Di antara sejumlah orang yang pernah mencicipi rasa salak condet pada masa keemasannya sekitar tahun 1960-an hingga akhir 80-an Tetem Sumardi adalah salah satunya.
"Renyah,dagingnya empuk dan manis," kata Tetem menggambarkan rasa salak condet yang ia pernah makan, saat kecil.
Tetem, warga RW 05 kelurahan Balekambang, Kramatjati, mengatakan dirinya pernah menjadi petani buah salak pertengahan tahun 70-an.
Dia juga tahu rahasia rasa salak condet..
"Di Condet itu tipe tanahnya berpasir jadi rasa salak condet itu renyah," katanya.
Tetem mengatakan saat ini bisa dibilang sulit menemukan salak condet yang manis dan renyah.
Menurut dia kualitas salak condet saat ini tak seperti dulu bahkan kalah bersaing dengan salak Pondoh dan Bali.
"Kalau dulu salak Condet enak bener. Sekarang kalah sama salak Pondoh atau Bali. Saya juga sekarang lebih senengan salak Pondoh," kata pria yang memiliki darah Betawi ini.
Di tempat terpisah, Lurah Balekambang Ahmad Maulana mengatakan, di kelurahannya lahan penanaman salak yang tersisa adalah di kawasan percontohan milik departemen pertanian seluas tiga hektare dan pinggir sungai Ciliwung, tempat komunitas Ciliwung Condet berada.

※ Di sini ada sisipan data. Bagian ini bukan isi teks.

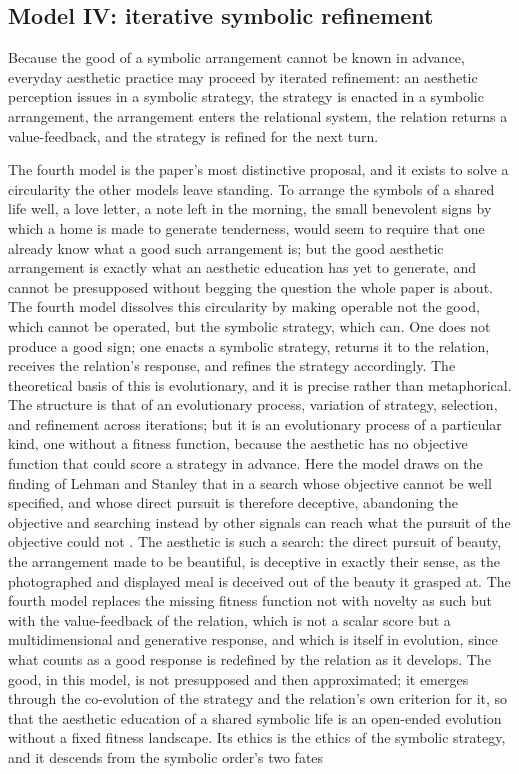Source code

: \subsection{Model IV: iterative symbolic refinement}
\label{p23:sub:typ-model4}

\begin{claim}[Model IV]
Because the good of a symbolic arrangement cannot be known in advance, everyday aesthetic practice may proceed by iterated refinement: an aesthetic perception issues in a symbolic strategy, the strategy is enacted in a symbolic arrangement, the arrangement enters the relational system, the relation returns a value-feedback, and the strategy is refined for the next turn.
\end{claim}

The fourth model is the paper's most distinctive proposal, and it exists to solve a circularity the other models leave standing. To arrange the symbols of a shared life well, a love letter, a note left in the morning, the small benevolent signs by which a home is made to generate tenderness, would seem to require that one already know what a good such arrangement is; but the good aesthetic arrangement is exactly what an aesthetic education has yet to generate, and cannot be presupposed without begging the question the whole paper is about. The fourth model dissolves this circularity by making operable not the good, which cannot be operated, but the symbolic strategy, which can. One does not produce a good sign; one enacts a symbolic strategy, returns it to the relation, receives the relation's response, and refines the strategy accordingly. The theoretical basis of this is evolutionary, and it is precise rather than metaphorical. The structure is that of an evolutionary process, variation of strategy, selection, and refinement across iterations; but it is an evolutionary process of a particular kind, one without a fitness function, because the aesthetic has no objective function that could score a strategy in advance. Here the model draws on the finding of Lehman and Stanley that in a search whose objective cannot be well specified, and whose direct pursuit is therefore deceptive, abandoning the objective and searching instead by other signals can reach what the pursuit of the objective could not \parencite{lehman2011}. The aesthetic is such a search: the direct pursuit of beauty, the arrangement made to be beautiful, is deceptive in exactly their sense, as the photographed and displayed meal is deceived out of the beauty it grasped at. The fourth model replaces the missing fitness function not with novelty as such but with the value-feedback of the relation, which is not a scalar score but a multidimensional and generative response, and which is itself in evolution, since what counts as a good response is redefined by the relation as it develops. The good, in this model, is not presupposed and then approximated; it emerges through the co-evolution of the strategy and the relation's own criterion for it, so that the aesthetic education of a shared symbolic life is an open-ended evolution without a fixed fitness landscape. Its ethics is the ethics of the symbolic strategy, and it descends from the symbolic order's two fates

"Pertanian salak hanya tinggal di sepadan sungai Ciliwung dan di areal percotohan saja," kata Ahmad Maulana.
Tetem mengatakan, tanaman-tanaman salak di pinggir sungai Ciliwung pun sebenarnya sulit tumbuh karena setiap tahun terkena banjir.

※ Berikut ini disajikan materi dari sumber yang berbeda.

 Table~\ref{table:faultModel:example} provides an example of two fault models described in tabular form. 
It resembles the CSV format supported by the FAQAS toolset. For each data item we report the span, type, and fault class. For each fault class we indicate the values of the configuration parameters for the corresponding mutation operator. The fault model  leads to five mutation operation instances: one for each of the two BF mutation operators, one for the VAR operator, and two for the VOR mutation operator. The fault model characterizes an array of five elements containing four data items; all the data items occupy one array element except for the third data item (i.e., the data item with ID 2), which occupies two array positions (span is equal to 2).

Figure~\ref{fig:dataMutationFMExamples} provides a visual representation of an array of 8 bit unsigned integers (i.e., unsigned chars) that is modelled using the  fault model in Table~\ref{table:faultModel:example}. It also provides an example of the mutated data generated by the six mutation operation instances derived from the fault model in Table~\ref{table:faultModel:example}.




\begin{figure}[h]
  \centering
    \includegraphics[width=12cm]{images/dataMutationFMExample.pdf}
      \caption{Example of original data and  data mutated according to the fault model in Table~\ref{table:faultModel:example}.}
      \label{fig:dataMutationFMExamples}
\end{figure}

"Lahan di pinggir kali sudah enggak bagus, karena tiap tahun banjir. Jadi kita kalau mau bertani ya enggak mungkin bisa, karena tiap tahun banjir. Pohon salak enggak bisa kena banjir," kata Tetem.
Kelurahan Balekambang pada masa lalu dikenal sebagai salah penghasil buah salak condet. Kini, keberadaan salak tergusur alihfungsi lahan yang menjadi permukiman warga.